# How to complete this task
Could you set down every record below exactly as it appears?

# Supplied records
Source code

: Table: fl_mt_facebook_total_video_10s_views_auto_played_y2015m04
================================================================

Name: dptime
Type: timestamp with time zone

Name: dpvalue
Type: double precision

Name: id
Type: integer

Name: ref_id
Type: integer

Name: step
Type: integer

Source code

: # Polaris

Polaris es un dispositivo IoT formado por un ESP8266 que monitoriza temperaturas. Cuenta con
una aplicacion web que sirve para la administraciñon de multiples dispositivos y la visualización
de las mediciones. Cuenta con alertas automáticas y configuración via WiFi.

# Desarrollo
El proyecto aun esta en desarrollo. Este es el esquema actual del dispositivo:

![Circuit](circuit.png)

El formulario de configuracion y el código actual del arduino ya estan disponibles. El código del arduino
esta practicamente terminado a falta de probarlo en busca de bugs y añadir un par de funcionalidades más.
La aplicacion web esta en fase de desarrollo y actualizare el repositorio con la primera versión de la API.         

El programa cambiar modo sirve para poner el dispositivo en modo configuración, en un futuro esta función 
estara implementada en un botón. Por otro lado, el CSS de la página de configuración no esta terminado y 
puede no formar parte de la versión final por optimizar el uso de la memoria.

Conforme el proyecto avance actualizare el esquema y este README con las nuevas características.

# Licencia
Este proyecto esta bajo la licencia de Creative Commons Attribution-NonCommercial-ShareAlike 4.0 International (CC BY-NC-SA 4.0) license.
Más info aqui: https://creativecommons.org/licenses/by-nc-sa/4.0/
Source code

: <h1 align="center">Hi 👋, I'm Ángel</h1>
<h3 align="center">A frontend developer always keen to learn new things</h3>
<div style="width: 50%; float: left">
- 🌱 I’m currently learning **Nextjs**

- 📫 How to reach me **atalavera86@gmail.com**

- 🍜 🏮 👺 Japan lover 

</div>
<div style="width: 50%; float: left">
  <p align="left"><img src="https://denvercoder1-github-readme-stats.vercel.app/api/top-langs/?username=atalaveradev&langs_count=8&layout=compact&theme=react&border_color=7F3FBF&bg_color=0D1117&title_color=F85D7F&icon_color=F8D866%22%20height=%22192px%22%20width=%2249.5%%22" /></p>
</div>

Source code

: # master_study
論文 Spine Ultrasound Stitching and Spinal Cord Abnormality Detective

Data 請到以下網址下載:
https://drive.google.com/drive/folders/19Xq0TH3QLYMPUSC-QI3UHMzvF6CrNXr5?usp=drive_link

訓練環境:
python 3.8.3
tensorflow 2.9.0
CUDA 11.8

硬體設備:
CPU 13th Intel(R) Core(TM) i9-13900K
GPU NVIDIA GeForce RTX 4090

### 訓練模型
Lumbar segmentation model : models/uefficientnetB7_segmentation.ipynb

# Exercise result
Source code

: Table: fl_mt_facebook_total_video_10s_views_auto_played_y2015m04
================================================================

Name: dptime
Type: timestamp with time zone

Name: dpvalue
Type: double precision

Name: id
Type: integer

Name: ref_id
Type: integer

Name: step
Type: integer

Source code

: # Polaris

Polaris es un dispositivo IoT formado por un ESP8266 que monitoriza temperaturas. Cuenta con
una aplicacion web que sirve para la administraciñon de multiples dispositivos y la visualización
de las mediciones. Cuenta con alertas automáticas y configuración via WiFi.

# Desarrollo
El proyecto aun esta en desarrollo. Este es el esquema actual del dispositivo:

![Circuit](circuit.png)

El formulario de configuracion y el código actual del arduino ya estan disponibles. El código del arduino
esta practicamente terminado a falta de probarlo en busca de bugs y añadir un par de funcionalidades más.
La aplicacion web esta en fase de desarrollo y actualizare el repositorio con la primera versión de la API.         

El programa cambiar modo sirve para poner el dispositivo en modo configuración, en un futuro esta función 
estara implementada en un botón. Por otro lado, el CSS de la página de configuración no esta terminado y 
puede no formar parte de la versión final por optimizar el uso de la memoria.

Conforme el proyecto avance actualizare el esquema y este README con las nuevas características.

# Licencia
Este proyecto esta bajo la licencia de Creative Commons Attribution-NonCommercial-ShareAlike 4.0 International (CC BY-NC-SA 4.0) license.
Más info aqui: https://creativecommons.org/licenses/by-nc-sa/4.0/
Source code

: <h1 align="center">Hi 👋, I'm Ángel</h1>
<h3 align="center">A frontend developer always keen to learn new things</h3>
<div style="width: 50%; float: left">
- 🌱 I’m currently learning **Nextjs**

- 📫 How to reach me **atalavera86@gmail.com**

- 🍜 🏮 👺 Japan lover 

</div>
<div style="width: 50%; float: left">
  <p align="left"><img src="https://denvercoder1-github-readme-stats.vercel.app/api/top-langs/?username=atalaveradev&langs_count=8&layout=compact&theme=react&border_color=7F3FBF&bg_color=0D1117&title_color=F85D7F&icon_color=F8D866%22%20height=%22192px%22%20width=%2249.5%%22" /></p>
</div>

Source code

: # master_study
論文 Spine Ultrasound Stitching and Spinal Cord Abnormality Detective

Data 請到以下網址下載:
https://drive.google.com/drive/folders/19Xq0TH3QLYMPUSC-QI3UHMzvF6CrNXr5?usp=drive_link

訓練環境:
python 3.8.3
tensorflow 2.9.0
CUDA 11.8

硬體設備:
CPU 13th Intel(R) Core(TM) i9-13900K
GPU NVIDIA GeForce RTX 4090

### 訓練模型
Lumbar segmentation model : models/uefficientnetB7_segmentation.ipynb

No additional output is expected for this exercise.